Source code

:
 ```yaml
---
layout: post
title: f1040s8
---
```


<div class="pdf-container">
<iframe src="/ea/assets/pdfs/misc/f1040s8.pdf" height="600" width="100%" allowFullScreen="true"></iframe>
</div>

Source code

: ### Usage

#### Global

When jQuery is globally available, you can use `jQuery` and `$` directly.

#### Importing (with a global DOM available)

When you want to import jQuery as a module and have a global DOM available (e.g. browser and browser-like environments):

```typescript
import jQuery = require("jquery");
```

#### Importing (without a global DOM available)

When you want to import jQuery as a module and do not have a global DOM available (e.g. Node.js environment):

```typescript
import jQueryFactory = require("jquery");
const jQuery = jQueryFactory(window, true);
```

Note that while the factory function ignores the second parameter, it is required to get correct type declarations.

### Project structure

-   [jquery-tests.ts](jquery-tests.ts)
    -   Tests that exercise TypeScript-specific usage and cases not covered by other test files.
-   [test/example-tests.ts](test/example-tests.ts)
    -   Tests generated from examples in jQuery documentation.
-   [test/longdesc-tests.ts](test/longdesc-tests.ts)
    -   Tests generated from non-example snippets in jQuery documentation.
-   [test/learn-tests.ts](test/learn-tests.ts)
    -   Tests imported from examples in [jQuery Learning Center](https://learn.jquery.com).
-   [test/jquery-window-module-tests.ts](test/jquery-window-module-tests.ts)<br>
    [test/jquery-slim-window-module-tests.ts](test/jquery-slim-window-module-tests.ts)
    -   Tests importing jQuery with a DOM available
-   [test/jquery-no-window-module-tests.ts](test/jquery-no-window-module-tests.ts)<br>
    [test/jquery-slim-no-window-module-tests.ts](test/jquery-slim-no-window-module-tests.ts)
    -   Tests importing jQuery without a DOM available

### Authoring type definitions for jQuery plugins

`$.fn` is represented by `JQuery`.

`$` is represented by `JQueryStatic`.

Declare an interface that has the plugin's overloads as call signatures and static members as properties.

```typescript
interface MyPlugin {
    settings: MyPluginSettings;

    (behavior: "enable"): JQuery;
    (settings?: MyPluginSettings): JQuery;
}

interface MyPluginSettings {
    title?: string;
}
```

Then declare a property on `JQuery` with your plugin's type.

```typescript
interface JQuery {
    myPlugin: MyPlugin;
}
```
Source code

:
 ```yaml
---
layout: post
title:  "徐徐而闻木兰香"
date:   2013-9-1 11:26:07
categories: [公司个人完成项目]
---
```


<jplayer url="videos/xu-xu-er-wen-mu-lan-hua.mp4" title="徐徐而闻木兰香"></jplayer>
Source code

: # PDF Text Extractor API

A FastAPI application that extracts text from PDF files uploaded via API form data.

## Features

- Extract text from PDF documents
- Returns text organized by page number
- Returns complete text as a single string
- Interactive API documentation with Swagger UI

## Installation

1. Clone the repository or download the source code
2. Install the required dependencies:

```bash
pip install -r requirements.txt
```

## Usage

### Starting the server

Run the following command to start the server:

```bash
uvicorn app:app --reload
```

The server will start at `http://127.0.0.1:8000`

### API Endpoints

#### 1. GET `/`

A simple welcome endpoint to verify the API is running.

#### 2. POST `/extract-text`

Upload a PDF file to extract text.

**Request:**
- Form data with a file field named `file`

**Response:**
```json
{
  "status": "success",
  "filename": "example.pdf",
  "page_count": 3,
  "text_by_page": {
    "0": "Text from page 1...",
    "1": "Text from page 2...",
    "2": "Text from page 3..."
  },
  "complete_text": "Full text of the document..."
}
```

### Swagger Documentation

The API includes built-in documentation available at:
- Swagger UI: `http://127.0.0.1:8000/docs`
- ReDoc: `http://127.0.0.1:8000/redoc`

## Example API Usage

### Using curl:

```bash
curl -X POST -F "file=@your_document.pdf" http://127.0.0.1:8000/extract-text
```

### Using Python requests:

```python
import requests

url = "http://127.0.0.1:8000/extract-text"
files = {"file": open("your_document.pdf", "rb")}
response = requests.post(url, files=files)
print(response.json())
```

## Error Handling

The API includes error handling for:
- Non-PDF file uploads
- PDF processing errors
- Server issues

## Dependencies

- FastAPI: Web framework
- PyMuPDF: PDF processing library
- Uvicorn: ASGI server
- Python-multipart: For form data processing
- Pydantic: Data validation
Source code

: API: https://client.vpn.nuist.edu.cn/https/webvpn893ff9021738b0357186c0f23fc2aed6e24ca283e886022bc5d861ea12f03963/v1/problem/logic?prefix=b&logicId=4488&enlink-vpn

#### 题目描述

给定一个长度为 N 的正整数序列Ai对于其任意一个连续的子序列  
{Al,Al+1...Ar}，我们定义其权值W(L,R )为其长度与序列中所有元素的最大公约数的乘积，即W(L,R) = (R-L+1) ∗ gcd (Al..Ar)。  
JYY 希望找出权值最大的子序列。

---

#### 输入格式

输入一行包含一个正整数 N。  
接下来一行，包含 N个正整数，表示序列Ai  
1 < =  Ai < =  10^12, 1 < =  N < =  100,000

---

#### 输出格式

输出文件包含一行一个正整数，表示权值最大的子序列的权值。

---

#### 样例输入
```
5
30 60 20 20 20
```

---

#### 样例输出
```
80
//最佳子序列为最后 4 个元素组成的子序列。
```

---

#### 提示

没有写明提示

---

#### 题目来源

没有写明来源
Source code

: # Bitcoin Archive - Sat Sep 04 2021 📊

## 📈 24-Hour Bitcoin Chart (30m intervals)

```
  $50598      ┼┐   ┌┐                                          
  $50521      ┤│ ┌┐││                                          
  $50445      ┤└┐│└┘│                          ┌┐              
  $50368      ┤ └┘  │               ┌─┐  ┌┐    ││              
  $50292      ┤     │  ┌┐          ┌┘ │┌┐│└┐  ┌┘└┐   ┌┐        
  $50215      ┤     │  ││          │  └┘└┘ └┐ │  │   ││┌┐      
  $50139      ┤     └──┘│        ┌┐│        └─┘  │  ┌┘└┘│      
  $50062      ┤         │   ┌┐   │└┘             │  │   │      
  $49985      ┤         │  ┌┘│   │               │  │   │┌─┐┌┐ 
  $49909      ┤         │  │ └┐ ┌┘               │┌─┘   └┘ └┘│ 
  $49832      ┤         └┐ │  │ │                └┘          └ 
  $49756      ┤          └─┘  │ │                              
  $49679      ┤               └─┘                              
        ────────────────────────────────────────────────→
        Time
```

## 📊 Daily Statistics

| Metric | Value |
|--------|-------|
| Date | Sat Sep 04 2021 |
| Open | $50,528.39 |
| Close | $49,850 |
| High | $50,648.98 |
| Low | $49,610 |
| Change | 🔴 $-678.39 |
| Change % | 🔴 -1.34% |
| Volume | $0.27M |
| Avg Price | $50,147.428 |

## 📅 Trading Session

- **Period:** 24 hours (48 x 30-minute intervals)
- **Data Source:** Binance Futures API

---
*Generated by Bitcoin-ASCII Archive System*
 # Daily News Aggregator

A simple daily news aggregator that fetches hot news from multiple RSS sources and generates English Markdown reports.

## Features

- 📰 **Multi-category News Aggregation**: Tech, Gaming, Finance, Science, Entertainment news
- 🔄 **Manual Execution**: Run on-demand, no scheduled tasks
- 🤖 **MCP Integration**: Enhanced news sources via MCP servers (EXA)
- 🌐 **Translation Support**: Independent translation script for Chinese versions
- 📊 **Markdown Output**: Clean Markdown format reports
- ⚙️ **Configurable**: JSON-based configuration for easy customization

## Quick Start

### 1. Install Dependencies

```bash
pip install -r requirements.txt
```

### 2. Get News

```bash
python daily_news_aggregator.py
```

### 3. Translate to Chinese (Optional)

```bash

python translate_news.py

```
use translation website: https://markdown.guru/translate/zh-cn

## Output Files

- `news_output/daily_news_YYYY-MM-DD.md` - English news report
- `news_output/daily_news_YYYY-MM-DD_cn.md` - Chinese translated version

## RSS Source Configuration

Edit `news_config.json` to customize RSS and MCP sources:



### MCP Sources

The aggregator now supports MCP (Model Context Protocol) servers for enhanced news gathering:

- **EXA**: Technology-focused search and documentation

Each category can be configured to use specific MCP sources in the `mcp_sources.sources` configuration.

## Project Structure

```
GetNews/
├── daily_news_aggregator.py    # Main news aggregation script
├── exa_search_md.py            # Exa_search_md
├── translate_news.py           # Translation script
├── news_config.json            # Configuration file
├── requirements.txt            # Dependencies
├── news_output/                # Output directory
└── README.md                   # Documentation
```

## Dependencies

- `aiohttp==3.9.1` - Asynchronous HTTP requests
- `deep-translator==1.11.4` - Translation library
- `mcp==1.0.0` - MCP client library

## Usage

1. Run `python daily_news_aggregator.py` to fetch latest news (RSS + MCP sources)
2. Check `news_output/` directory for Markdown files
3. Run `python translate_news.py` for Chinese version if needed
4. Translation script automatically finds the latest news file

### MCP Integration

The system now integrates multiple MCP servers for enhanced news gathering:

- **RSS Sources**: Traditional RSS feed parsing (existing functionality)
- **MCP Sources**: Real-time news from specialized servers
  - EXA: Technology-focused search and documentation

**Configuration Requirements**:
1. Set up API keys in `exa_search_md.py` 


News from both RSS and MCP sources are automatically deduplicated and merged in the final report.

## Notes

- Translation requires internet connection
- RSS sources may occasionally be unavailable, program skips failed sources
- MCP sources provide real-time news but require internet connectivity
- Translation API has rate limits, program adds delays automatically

----------------

**WORK ITEM:** Wherever the word "MyPluginSettings" turns up in the material, copy the whole line.

**RESPONSE FOR THIS EXERCISE:**
    settings: MyPluginSettings;
    (settings?: MyPluginSettings): JQuery;
interface MyPluginSettings {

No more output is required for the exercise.